While many (probably most) conferences deal with short stories or excepts from longer works, our Taos group focuses strictly on novels (though we’ve done story cycles and novellas, when one of our regulars decides that’s what they want to work on). For me (and my fellow attendees), it is our Super Bowl. It’s the one place where, each year, we get to work on a novel, which is, for us, our sweet spot. If you’re a novelist, you know how difficult it is to find a workshop where you can have your entire work read and critiqued by other published novelists, as well as someone of Dufresne’s caliber. Not only is he an incredible novelist and short story writer, he is also a screenwriter, excellent teacher of writing, and one of the best teachers of writing out there, with a number of “how to write fiction” books out there. I couldn’t ask for a better group of people to review my work.
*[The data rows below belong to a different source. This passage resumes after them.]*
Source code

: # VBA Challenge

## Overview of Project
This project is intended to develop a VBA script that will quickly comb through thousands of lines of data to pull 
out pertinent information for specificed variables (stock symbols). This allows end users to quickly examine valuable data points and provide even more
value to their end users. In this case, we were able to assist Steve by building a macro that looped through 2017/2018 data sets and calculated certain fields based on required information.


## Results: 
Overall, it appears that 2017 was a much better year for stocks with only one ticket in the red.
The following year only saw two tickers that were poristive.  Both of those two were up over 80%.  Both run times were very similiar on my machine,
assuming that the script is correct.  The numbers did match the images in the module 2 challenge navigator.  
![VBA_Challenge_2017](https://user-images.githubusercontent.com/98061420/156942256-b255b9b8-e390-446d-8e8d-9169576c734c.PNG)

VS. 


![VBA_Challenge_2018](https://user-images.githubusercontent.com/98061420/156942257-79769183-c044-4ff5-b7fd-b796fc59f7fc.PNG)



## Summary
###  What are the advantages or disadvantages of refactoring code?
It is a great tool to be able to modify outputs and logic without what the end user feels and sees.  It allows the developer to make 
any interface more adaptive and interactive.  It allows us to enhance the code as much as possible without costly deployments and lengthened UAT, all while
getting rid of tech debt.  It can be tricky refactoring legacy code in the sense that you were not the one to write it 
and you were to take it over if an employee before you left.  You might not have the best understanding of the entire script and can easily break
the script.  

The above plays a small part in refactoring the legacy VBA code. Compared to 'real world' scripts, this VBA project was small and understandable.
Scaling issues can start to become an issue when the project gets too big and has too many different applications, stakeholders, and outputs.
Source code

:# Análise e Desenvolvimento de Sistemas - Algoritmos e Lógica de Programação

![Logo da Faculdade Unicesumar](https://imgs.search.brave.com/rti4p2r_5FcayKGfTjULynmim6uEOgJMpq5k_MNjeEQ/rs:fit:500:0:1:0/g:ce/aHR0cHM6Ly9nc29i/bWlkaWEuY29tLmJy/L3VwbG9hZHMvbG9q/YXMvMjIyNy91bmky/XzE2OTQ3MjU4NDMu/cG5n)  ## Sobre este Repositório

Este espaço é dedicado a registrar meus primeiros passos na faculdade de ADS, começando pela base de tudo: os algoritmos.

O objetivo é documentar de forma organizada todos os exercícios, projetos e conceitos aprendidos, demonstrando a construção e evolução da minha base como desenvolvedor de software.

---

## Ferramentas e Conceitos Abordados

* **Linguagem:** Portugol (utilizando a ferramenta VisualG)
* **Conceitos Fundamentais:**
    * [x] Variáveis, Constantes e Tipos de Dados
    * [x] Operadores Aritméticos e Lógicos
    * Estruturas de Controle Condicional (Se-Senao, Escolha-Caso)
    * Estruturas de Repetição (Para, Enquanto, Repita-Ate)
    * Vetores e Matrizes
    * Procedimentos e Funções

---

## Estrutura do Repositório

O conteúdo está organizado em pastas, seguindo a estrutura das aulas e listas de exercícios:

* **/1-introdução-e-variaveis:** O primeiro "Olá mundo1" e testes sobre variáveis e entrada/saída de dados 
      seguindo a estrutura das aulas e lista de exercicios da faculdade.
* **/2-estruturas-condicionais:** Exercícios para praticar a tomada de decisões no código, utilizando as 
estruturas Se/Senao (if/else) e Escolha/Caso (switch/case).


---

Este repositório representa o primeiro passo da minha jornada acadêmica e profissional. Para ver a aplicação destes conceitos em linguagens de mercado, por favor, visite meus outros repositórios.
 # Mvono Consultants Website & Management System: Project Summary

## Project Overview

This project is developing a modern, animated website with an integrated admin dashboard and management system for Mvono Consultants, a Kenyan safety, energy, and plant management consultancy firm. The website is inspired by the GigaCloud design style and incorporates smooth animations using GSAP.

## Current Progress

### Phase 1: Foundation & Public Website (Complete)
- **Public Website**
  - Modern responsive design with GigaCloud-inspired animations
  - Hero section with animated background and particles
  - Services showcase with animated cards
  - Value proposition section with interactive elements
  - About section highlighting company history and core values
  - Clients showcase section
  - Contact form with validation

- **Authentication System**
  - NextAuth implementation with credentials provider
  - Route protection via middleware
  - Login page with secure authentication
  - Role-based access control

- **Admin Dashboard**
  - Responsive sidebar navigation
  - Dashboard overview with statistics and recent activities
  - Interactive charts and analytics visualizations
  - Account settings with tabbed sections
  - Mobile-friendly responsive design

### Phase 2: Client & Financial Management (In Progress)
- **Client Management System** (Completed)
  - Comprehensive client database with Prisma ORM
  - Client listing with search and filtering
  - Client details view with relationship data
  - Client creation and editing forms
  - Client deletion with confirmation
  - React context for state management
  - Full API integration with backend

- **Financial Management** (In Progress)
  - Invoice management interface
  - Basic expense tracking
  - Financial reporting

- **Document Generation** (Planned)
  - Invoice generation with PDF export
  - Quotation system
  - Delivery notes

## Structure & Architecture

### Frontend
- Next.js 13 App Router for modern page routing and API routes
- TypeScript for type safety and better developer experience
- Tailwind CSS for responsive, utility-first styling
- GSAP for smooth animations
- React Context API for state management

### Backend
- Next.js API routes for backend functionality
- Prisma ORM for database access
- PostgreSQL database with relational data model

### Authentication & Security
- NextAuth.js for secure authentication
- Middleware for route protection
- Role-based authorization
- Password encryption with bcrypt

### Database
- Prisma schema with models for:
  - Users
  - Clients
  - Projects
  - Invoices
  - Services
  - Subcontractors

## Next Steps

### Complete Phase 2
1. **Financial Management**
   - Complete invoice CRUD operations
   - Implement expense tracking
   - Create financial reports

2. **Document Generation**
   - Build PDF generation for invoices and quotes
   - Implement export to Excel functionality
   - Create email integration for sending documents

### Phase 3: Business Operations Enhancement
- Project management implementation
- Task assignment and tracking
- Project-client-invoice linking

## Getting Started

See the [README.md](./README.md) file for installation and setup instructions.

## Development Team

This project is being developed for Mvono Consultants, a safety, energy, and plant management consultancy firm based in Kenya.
If you’re a writer of fiction, whether just starting out or an experienced pro, you know (or should learn very quickly) that feedback is critical to your writing. As writers, we’re an odd lot. We fall into the category of “artists,” and, well, artists tend to be a little . . . out of the norm, let’s say. We often have giant egos, believe there’s much more to life than sitting on an ergonomic chair in front of a computer screen for eight hours of the day working for someone doing something we’d rather not be doing. We tend to dream about our characters, the lives they live while we’re not with them, the trouble they may be getting into while we’re punching numbers into Excel spreadsheets, recommending books to bookstore patrons, teaching ENG 1101 to eighteen-year-old kids who’ve just graduated from high school. While we may have different jobs, we all have one thing in common: we write, and writing requires other people besides the writer to improve the writing.

While I’m in my 50s now, I was once a teenager myself, and a twenty-something, a thirty-something, and so on. In my younger years, I mimicked other writers’ styles, because that’s what we do when we’re learning—we try to do what our literary heroes have done, and we think if we just do what they did we’ll achieve what they’ve achieved. But mimicking is just the beginning of the process (not for everyone, but for a lot of us). As we mature as writers, we learn that writing is not only about telling a great story, it’s about developing our own style, our own voice, our own competence in the craft of writing—and make no mistake, writing is a craft. And like any craft, writing requires a lot of practice, a lot of patience, and a lot of persistence. And the icing on that alliterative cake I’ve just mentioned is the feedback you receive from your peers, your writing colleagues, and from the editors you already work with or that you hire prior to submitting or publishing your work.

Back to when I was a beginning writer. When I first started writing, I wrote poems. I was sixteen or seventeen and had no clue what I was doing. I just knew I liked to write them, so I did. Later, I started writing short stories, and, eventually, novels, which became my preferred thing to write. While these days I workshop my novels with my writer friends in Taos to make sure I get constructive criticism, this wasn’t always the case. When I was in my early twenties, I wrote novels, and I thought my first or second drafts were the final product. I didn’t have anyone reading them like a writer or providing me feedback that I then took or discarded while doing my editing and rewriting so as to improve the next draft. In short, I didn’t know what I was doing.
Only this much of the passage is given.